In most cases, the migration has shown clear advantages: the new implementations typically consume fewer registers than the legacy versions and deliver superior runtime performance.

However, this is not always the case. In some scenarios where the new code performs worse, the regression can be traced to additional logic in the new design. For example:

Individually these additions may seem minor, but combined they can make the new implementation noticeably slower than the legacy code.

In the case of the mixed join migration rapidsai/cudf#19660, our first attempt by simply replacing the old device-view usage with the new multiset ref caused up to a 20x slowdown. Profiling shows that this is due to register spilling. While the new code nominally uses fewer registers, the issue appears to be longer live ranges: the new design forces temporary data to remain live longer than in the legacy version, which in turn causes spilling.

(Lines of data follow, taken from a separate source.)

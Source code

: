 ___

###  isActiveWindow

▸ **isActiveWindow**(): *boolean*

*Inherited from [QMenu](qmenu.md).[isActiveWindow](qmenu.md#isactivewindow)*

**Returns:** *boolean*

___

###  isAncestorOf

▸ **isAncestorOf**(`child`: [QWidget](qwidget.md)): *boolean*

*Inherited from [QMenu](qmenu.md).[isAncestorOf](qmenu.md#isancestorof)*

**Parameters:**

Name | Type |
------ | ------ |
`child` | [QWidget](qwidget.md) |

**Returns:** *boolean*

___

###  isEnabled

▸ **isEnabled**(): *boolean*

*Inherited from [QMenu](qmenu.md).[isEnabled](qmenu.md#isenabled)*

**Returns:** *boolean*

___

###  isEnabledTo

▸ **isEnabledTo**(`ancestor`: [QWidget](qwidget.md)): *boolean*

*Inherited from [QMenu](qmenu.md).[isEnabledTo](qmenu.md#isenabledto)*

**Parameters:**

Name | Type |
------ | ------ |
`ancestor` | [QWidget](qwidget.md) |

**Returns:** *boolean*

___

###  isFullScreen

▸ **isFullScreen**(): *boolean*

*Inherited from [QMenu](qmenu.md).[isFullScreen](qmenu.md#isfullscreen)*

From what I have tested so far, no single design choice seems solely responsible for this. Several components may contribute:

  • Device rebind_* logic: each call rebinds a device ref with new hash functions, key equality, or hash-table operations (insert, count, retrieve, etc.). These functions return a device ref by copy; returning by && might reduce live ranges and get rid of the issue.
  • Equal wrapper: combines sentinel checks and key-equality checks in one class, using a strong type to represent 3-way comparison results, which consumes more memory than a simple bool.
  • Probing iterator: wraps hash functions and operations to compute the initial slot and step size for probing.
  • Mixin logic: uses reinterpret_cast at runtime to cast refs to the base OA class.
  • Use of thrust algos: adding two elements via thrust::reduce.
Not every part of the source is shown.